- _TASK BRIEF_: Keep every word of the listing and reproduce it exactly, but set aside any image found there.

[Opening DATA SUPPLIED section]

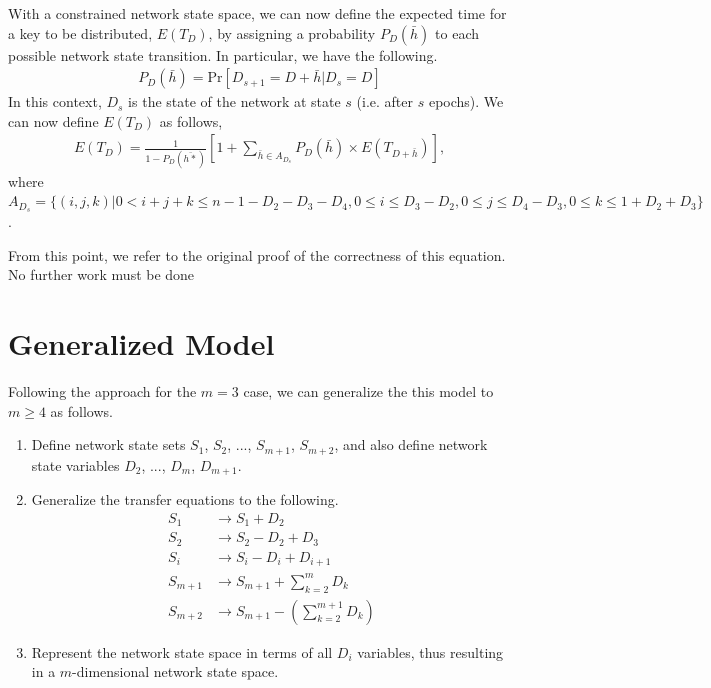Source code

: \documentclass[a4paper,10pt]{article}
\begin{document}
With a constrained network state space, we can now define the expected time for a key to be distributed, $E(T_D)$, 
by assigning a probability $P_D(\bar{h})$ to each possible network state transition. In particular, we have the following.
\begin{align*}
P_D(\bar{h}) = \text{Pr}[D_{s+1} = D + \bar{h} | D_s = D]
\end{align*}
In this context, $D_s$ is the state of the network at state $s$ (i.e. after $s$ epochs). We can now define $E(T_D)$ as 
follows,
\begin{align*}
E(T_D) = \frac{1}{1 - P_D(\bar{h*})}[1 + \sum_{\bar{h} \in A_{D_s}} P_D(\bar{h}) \times E(T_{D + \bar{h}})],
\end{align*}
where $A_{D_s} = \{ (i, j, k) | 0 < i + j + k \leq n - 1 - D_2 - D_3 - D_4, 0 \leq i \leq D_3 - D_2, 0 \leq j \leq D_4 - D_3, 0 \leq k \leq 1 + D_2 + D_3\}$.

From this point, we refer to the original proof of the correctness of this equation. No further work must be done

\section{Generalized Model}
Following the approach for the $m = 3$ case, we can generalize the this model to $m \geq 4$ as follows.
\begin{enumerate}
	\item Define network state sets $S_1$, $S_2$, ..., $S_{m+1}$, $S_{m+2}$, and also define network state variables $D_2$, ..., $D_m$, $D_{m+1}$.
	\item Generalize the transfer equations to the following.
	\begin{align*}
		S_1 & \rightarrow S_1 + D_2 \\
		S_2 & \rightarrow S_2 - D_2 + D_3 \\
		S_i & \rightarrow S_i - D_i + D_{i+1} \\
		S_{m+1} & \rightarrow S_{m+1} + \sum_{k=2}^{m}D_k \\
		S_{m+2} & \rightarrow S_{m+1} - (\sum_{k=2}^{m+1}D_k) 
	\end{align*}
	\item Represent the network state space in terms of all $D_i$ variables, thus resulting in a $m$-dimensional network 
	state space. 
\end{enumerate}

\end{document}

[Closing DATA SUPPLIED section]

- _FINISHED EXERCISE_:
Source code

: \documentclass[a4paper,10pt]{article}
\begin{document}
With a constrained network state space, we can now define the expected time for a key to be distributed, $E(T_D)$, 
by assigning a probability $P_D(\bar{h})$ to each possible network state transition. In particular, we have the following.
\begin{align*}
P_D(\bar{h}) = \text{Pr}[D_{s+1} = D + \bar{h} | D_s = D]
\end{align*}
In this context, $D_s$ is the state of the network at state $s$ (i.e. after $s$ epochs). We can now define $E(T_D)$ as 
follows,
\begin{align*}
E(T_D) = \frac{1}{1 - P_D(\bar{h*})}[1 + \sum_{\bar{h} \in A_{D_s}} P_D(\bar{h}) \times E(T_{D + \bar{h}})],
\end{align*}
where $A_{D_s} = \{ (i, j, k) | 0 < i + j + k \leq n - 1 - D_2 - D_3 - D_4, 0 \leq i \leq D_3 - D_2, 0 \leq j \leq D_4 - D_3, 0 \leq k \leq 1 + D_2 + D_3\}$.

From this point, we refer to the original proof of the correctness of this equation. No further work must be done

\section{Generalized Model}
Following the approach for the $m = 3$ case, we can generalize the this model to $m \geq 4$ as follows.
\begin{enumerate}
	\item Define network state sets $S_1$, $S_2$, ..., $S_{m+1}$, $S_{m+2}$, and also define network state variables $D_2$, ..., $D_m$, $D_{m+1}$.
	\item Generalize the transfer equations to the following.
	\begin{align*}
		S_1 & \rightarrow S_1 + D_2 \\
		S_2 & \rightarrow S_2 - D_2 + D_3 \\
		S_i & \rightarrow S_i - D_i + D_{i+1} \\
		S_{m+1} & \rightarrow S_{m+1} + \sum_{k=2}^{m}D_k \\
		S_{m+2} & \rightarrow S_{m+1} - (\sum_{k=2}^{m+1}D_k) 
	\end{align*}
	\item Represent the network state space in terms of all $D_i$ variables, thus resulting in a $m$-dimensional network 
	state space. 
\end{enumerate}

\end{document}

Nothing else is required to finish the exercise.